== WHAT IS REQUIRED ==
From the records below, copy out exactly the lines from the one containing "can be detected" to the one containing "changed to gosublime.margo.[VERSION].[platform]-[arch].exe", both included. Add nothing else.

─── THE RECORDS ───

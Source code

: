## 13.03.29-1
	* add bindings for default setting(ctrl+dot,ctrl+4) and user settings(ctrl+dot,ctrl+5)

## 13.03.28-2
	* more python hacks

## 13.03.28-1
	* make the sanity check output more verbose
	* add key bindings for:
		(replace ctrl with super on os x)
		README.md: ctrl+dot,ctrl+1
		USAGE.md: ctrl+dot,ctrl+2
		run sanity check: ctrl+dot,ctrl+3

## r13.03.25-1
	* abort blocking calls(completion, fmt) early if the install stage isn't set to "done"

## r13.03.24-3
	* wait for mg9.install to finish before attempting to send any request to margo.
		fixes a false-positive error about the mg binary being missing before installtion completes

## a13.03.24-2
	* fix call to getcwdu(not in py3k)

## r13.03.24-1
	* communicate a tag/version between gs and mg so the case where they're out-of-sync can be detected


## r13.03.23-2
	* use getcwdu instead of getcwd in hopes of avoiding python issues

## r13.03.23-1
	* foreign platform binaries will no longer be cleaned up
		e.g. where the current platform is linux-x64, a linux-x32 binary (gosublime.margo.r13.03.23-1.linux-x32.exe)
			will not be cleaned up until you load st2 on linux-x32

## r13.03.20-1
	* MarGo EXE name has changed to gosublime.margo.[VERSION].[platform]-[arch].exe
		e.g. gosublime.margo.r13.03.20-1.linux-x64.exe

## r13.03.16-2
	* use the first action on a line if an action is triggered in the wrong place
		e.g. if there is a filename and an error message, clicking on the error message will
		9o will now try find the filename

───

== ANSWER BOX ==
	* communicate a tag/version between gs and mg so the case where they're out-of-sync can be detected


## r13.03.23-2
	* use getcwdu instead of getcwd in hopes of avoiding python issues

## r13.03.23-1
	* foreign platform binaries will no longer be cleaned up
		e.g. where the current platform is linux-x64, a linux-x32 binary (gosublime.margo.r13.03.23-1.linux-x32.exe)
			will not be cleaned up until you load st2 on linux-x32

## r13.03.20-1
	* MarGo EXE name has changed to gosublime.margo.[VERSION].[platform]-[arch].exe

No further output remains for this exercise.